The launch of Oracle Database In-Memory on Tuesday is a direct attack on rivals like IBM, SAP and Microsoft, throwing doubt upon the value of newever, younger startups. With the new software, admins using Oracle’s 12c Database can push data into their server’s RAM instead of reading it off of disk, providing significant performance boosts over pricey Flash drives or traditional spinning disks.
Oracle’s upgrade tightens the completion between it, IBM and Microsoft. Most significantly though, it presents a threat to SAP, which brought out HANA, its own in-memory processing system, back in 2010. But Oracle’s in-memory software is arguably superior, because it’s fully compatible with all apps built using Oracle 12c, which means admins don’t have to rewrite their apps to take advantage of the extra memory.
“We’ve implemented this so that you have to do nothing to your applications to test it out,” said Oracle VP of product management Tim Shetler in an interview with The Register.
Oracle Database In-Memory was first announced at last year’s OpenWorld conference, and now CEO Larry Ellison says it will be available from next month.
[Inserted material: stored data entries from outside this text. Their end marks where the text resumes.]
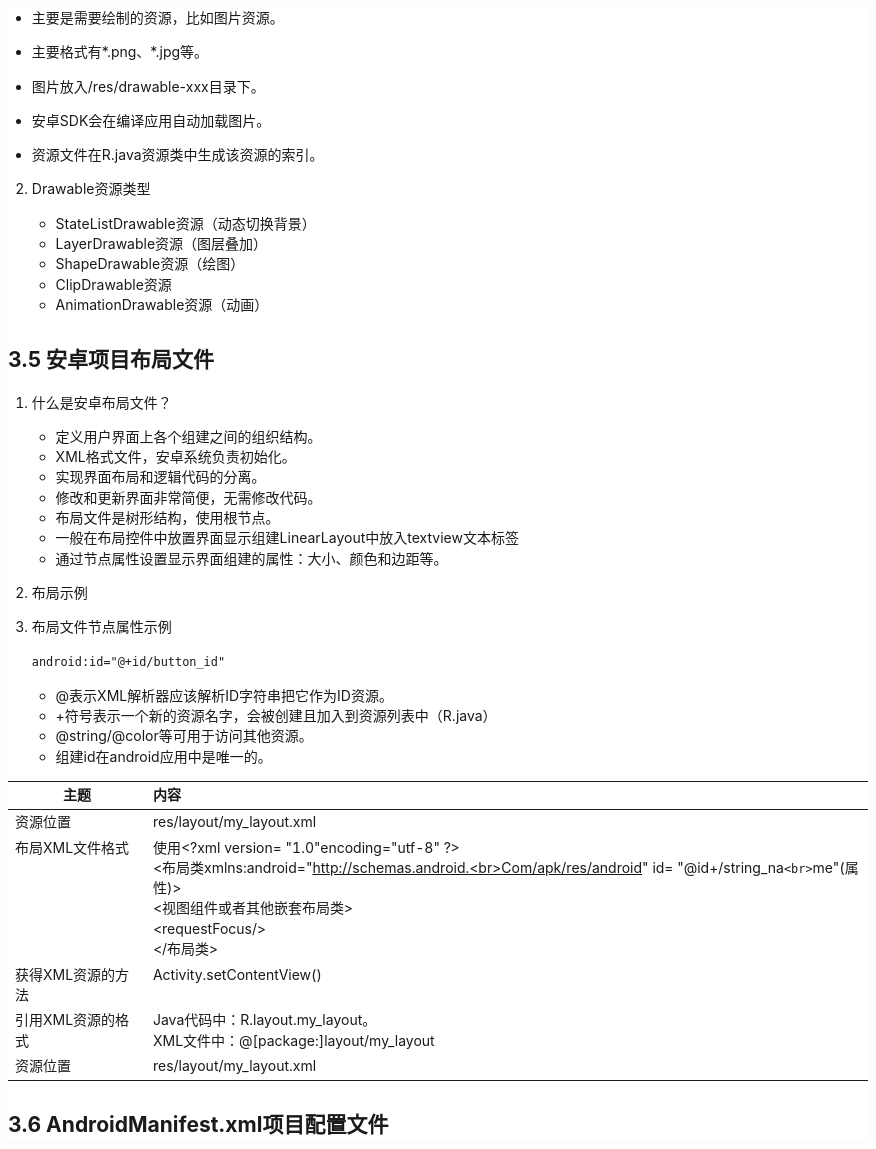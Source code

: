    * 主要是需要绘制的资源，比如图片资源。

   * 主要格式有\*.png、\*.jpg等。

   * 图片放入/res/drawable-xxx目录下。

   * 安卓SDK会在编译应用自动加载图片。

   * 资源文件在R.java资源类中生成该资源的索引。

2. Drawable资源类型

   * StateListDrawable资源（动态切换背景）
   * LayerDrawable资源（图层叠加）
   * ShapeDrawable资源（绘图）
   * ClipDrawable资源
   * AnimationDrawable资源（动画）



## 3.5 安卓项目布局文件

1. 什么是安卓布局文件？
   * 定义用户界面上各个组建之间的组织结构。
   * XML格式文件，安卓系统负责初始化。
   * 实现界面布局和逻辑代码的分离。
   * 修改和更新界面非常简便，无需修改代码。
   * 布局文件是树形结构，使用根节点。
   * 一般在布局控件中放置界面显示组建LinearLayout中放入textview文本标签
   * 通过节点属性设置显示界面组建的属性：大小、颜色和边距等。

2. 布局示例

3. 布局文件节点属性示例

   `android:id="@+id/button_id"`

   * @表示XML解析器应该解析ID字符串把它作为ID资源。
   * +符号表示一个新的资源名字，会被创建且加入到资源列表中（R.java）
   * @string/@color等可用于访问其他资源。
   * 组建id在android应用中是唯一的。

| 主题              | 内容                                                         |
| ----------------- | :----------------------------------------------------------- |
| 资源位置          | res/layout/my_layout.xml                                     |
| 布局XML文件格式   | 使用&lt;?xml version= "1.0"encoding="utf-8" ?><br>&lt;布局类xmlns:android="http://schemas.android.<br>Com/apk/res/android" id= "@id+/string_na`<br>`me"(属性)><br>&lt;视图组件或者其他嵌套布局类><br>&lt;requestFocus/><br>&lt;/布局类> |
| 获得XML资源的方法 | Activity.setContentView()                                    |
| 引用XML资源的格式 | Java代码中：R.layout.my_layout。<br>XML文件中：@[package:]layout/my_layout |
| 资源位置          | res/layout/my_layout.xml                                     |



## 3.6 AndroidManifest.xml项目配置文件
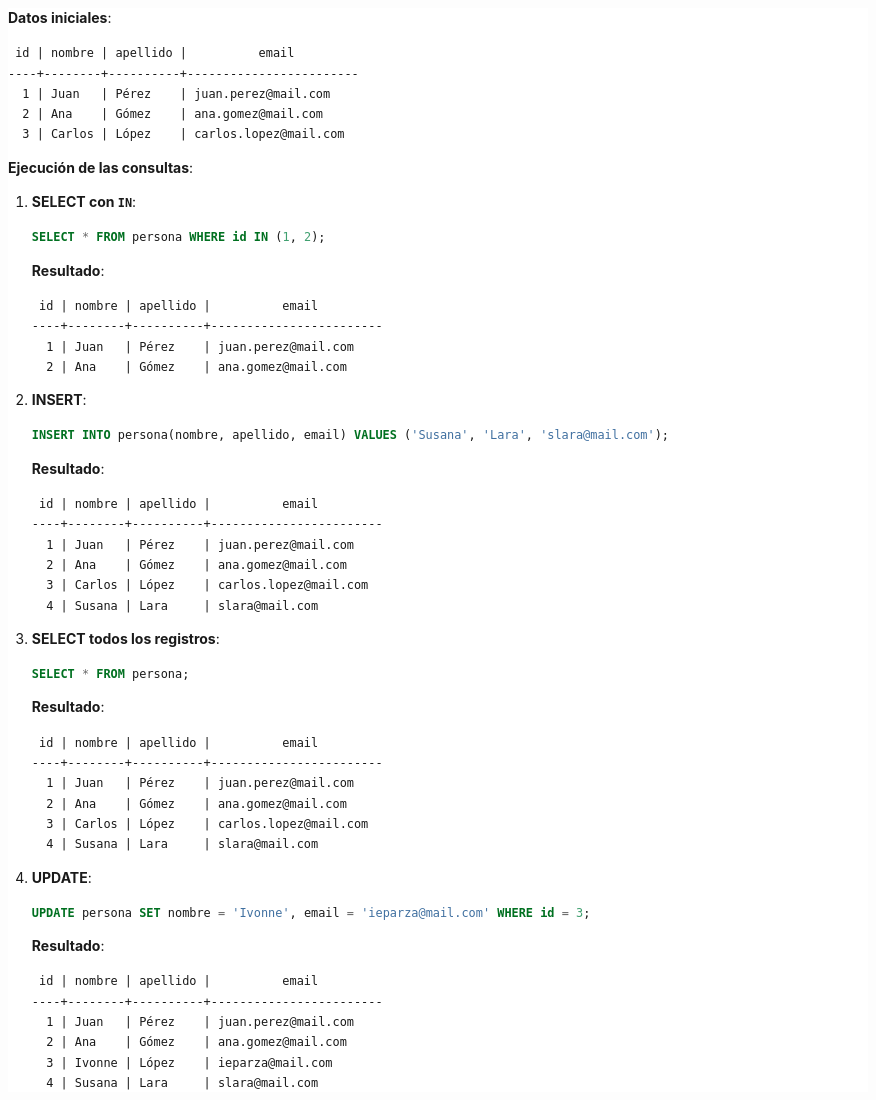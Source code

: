 **Datos iniciales**:
```
 id | nombre | apellido |          email
----+--------+----------+------------------------
  1 | Juan   | Pérez    | juan.perez@mail.com
  2 | Ana    | Gómez    | ana.gomez@mail.com
  3 | Carlos | López    | carlos.lopez@mail.com
```

**Ejecución de las consultas**:

1. **SELECT con `IN`**:
   ```sql
   SELECT * FROM persona WHERE id IN (1, 2);
   ```
   **Resultado**:
   ```
    id | nombre | apellido |          email
   ----+--------+----------+------------------------
     1 | Juan   | Pérez    | juan.perez@mail.com
     2 | Ana    | Gómez    | ana.gomez@mail.com
   ```

2. **INSERT**:
   ```sql
   INSERT INTO persona(nombre, apellido, email) VALUES ('Susana', 'Lara', 'slara@mail.com');
   ```
   **Resultado**:
   ```
    id | nombre | apellido |          email
   ----+--------+----------+------------------------
     1 | Juan   | Pérez    | juan.perez@mail.com
     2 | Ana    | Gómez    | ana.gomez@mail.com
     3 | Carlos | López    | carlos.lopez@mail.com
     4 | Susana | Lara     | slara@mail.com
   ```

3. **SELECT todos los registros**:
   ```sql
   SELECT * FROM persona;
   ```
   **Resultado**:
   ```
    id | nombre | apellido |          email
   ----+--------+----------+------------------------
     1 | Juan   | Pérez    | juan.perez@mail.com
     2 | Ana    | Gómez    | ana.gomez@mail.com
     3 | Carlos | López    | carlos.lopez@mail.com
     4 | Susana | Lara     | slara@mail.com
   ```

4. **UPDATE**:
   ```sql
   UPDATE persona SET nombre = 'Ivonne', email = 'ieparza@mail.com' WHERE id = 3;
   ```
   **Resultado**:
   ```
    id | nombre | apellido |          email
   ----+--------+----------+------------------------
     1 | Juan   | Pérez    | juan.perez@mail.com
     2 | Ana    | Gómez    | ana.gomez@mail.com
     3 | Ivonne | López    | ieparza@mail.com
     4 | Susana | Lara     | slara@mail.com
   ```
Since then its added several advantages, including support for its RAC (Real Application Clusters) technology, which provides scalability and fault tolerance. The software will only be available to those using the enterprise edition of Oracle’s database, as is normal with such products.
The in-memory option is “just going to change the way you operate,” said Ellison in an interview. “It’s going to make everything a lot simpler. You can use your transactional system as a data warehouse.”
Ellison, who has a reputation for not being kind to competitors, took the opportunity to slight his rival’s products (like SAP’s).
“There are other in-memory databases but they don’t scale out very well, or at all,” he said, adding that with Oracle’s in-memory option there’s no need to place the entire database in memory, which saves organizations money on RAM. That’s because Oracle’s tech is smarter, and keeps the most often-used bits of the database in-memory while other parts are left on the servers, giving customers “the speed of memory but the capacity of disk,” said Ellison.
Pricing details will be made available at launch.